How do we address the negative impacts of stormwater runoff?
There are a number of ways to address the impacts of stormwater runoff. These include requiring post-construction structural stormwater controls for both runoff quantity and quality on all new development and redevelopment projects; encouraging better site design to reduce imperviousness and leave more land as greenspace; promoting pollution prevention practices to help keep contaminants out of stormwater; addressing illicit discharge and illegal connections to storm sewer systems; and providing for stream buffer protection and effective floodplain management.

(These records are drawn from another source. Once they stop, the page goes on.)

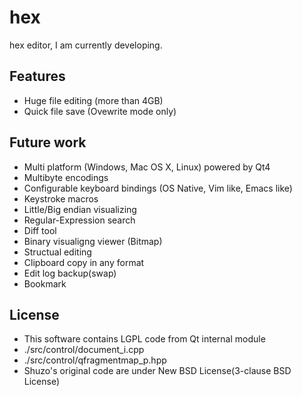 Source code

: hex
=========
hex editor, I am currently developing.


## Features

* Huge file editing (more than 4GB)
* Quick file save (Ovewrite mode only)

## Future work

* Multi platform (Windows, Mac OS X, Linux) powered by Qt4
* Multibyte encodings
* Configurable keyboard bindings (OS Native, Vim like, Emacs like)
* Keystroke macros
* Little/Big endian visualizing
* Regular-Expression search
* Diff tool
* Binary visualigng viewer (Bitmap)
* Structual editing
* Clipboard copy in any format
* Edit log backup(swap)
* Bookmark

## License

* This software contains LGPL code from Qt internal module
 * ./src/control/document\_i.cpp
 * ./src/control/qfragmentmap\_p.hpp
* Shuzo's original code are under New BSD License(3-clause BSD License)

- The stormwater management system in the City of Austell is a series of connected private and public systems that eventually drain into into the nearest creek - Buttermilk Creek, Powder Springs Creek, Noses Creek, Olley Creek, or Sweetwater Creek.
- All properties within the City, whether developed or undeveloped, contribute to stormwater runoff.
- All properties within the City benefit from the functions provided by the City of Austell’s Stormwater Utility.
- All properties within the City have the right to develop according to City codes and standards.
- The City of Austell's Stormwater Utility was established to:
- Provide flood control;
- Protect water quality;
- Provide safe conveyance of stormwater to streams, lakes, and wetlands;
- Protect natural habitat; and,
- Provide education to protect the environment.
- Stormwater rates are designed to be commensurate with the amount of stormwater runoff created by a property and vary with the degree of development.
- Current federal and state regulations that the City operates under do not require retrofitting of existing stormwater management systems. They provide opportunities for enhanced environmental benefit at the time of development or redevelopment.